The proprietor of the restaurant was an exponent of the quirky Italian method of storing your (usually reading) glasses when you don’t need them. They do it like this:
On their eyebrows! We were made aware of this phenomenon by Ned Boulting and Matt Stephens in the excellent “Never Strays Far” cycling podcast, when they were covering the Giro d’Italia cycle race in May this year. They talked about the ‘Italian man with glasses on eyebrows’ trend, and sure enough, I saw my first example at Trieste airport, and many more since.

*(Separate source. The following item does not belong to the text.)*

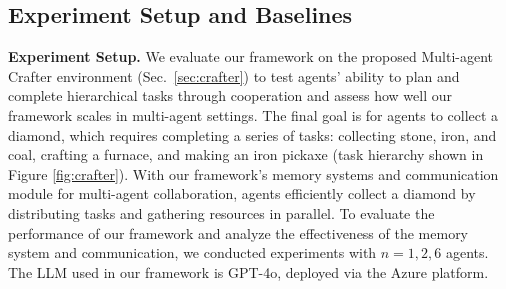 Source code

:\subsection{Experiment Setup and Baselines}

\textbf{Experiment Setup.} We evaluate our framework on the proposed Multi-agent Crafter environment (Sec.~\ref{sec:crafter}) to test agents' ability to plan and complete hierarchical tasks through cooperation and assess how well our framework scales in multi-agent settings. The final goal is for agents to collect a diamond, which requires completing a series of tasks: collecting stone, iron, and coal, crafting a furnace, and making an iron pickaxe (task hierarchy shown in Figure \ref{fig:crafter}). With our framework's memory systems and communication module for multi-agent collaboration, agents efficiently collect a diamond by distributing tasks and gathering resources in parallel. To evaluate the performance of our framework and analyze the effectiveness of the memory system and communication, we conducted experiments with $n=1,2,6$ agents. The LLM used in our framework is GPT-4o, deployed via the Azure platform.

It’s surprisingly difficult, I can’t seem to do it, and it’s way less prevalent amongst the women.
Anyway, I digress!
This morning dawned fine and clear, as we have come to expect, and we took breakfast in the hotel, entertained hugely by a full-volume shouty argument in the kitchen between the husband and wife who owned it! Italians seem very happy to conduct all their business in the public eye, we tried not to be all British and embarrassed by it, no-one else was!
We were on the road by 10am, initially along the lungomare, the road next to the sea, and then turning inland slightly to pick up the lesser of the two SS106 roads. Ours must have been the old road, before the new one was built further inland still, and we were squeezed in between the railway and what must have been its own previous track. There were a few old bridges going nowhere.
At Trebisacce we’d been hemmed in by mountains, and able to see them curving round the next bay towards today’s destination of Mirto Crosia. They were a constant presence on our right today, but we knew our route was completely flat, staying well within their curving embrace.
As we pedalled along, the Captain noticed two familiar figures up ahead. “Good morning Switzerland”, he called out as we passed them – it was our friends from yesterday. They must have been up early today, as they were stopping for the night yesterday at the place where we all had a water stop, which was at least thirty kilometres from Trebisacce. They looked very cheerful. I wondered how they’d coped with the closed road, as they were also using Komoot to navigate.
We passed a tower…
… and some palm trees…
… but to be honest it was not a great day for scenery. We rode through a long section of industrial zones, and there was no shade really in which we could stop and take the first hour drink. A little shopping area hoved into view, with a MacDonalds. Needs must, so we pulled in, and drank them out of fizzy water. Literally. We had to have one ‘naturale’!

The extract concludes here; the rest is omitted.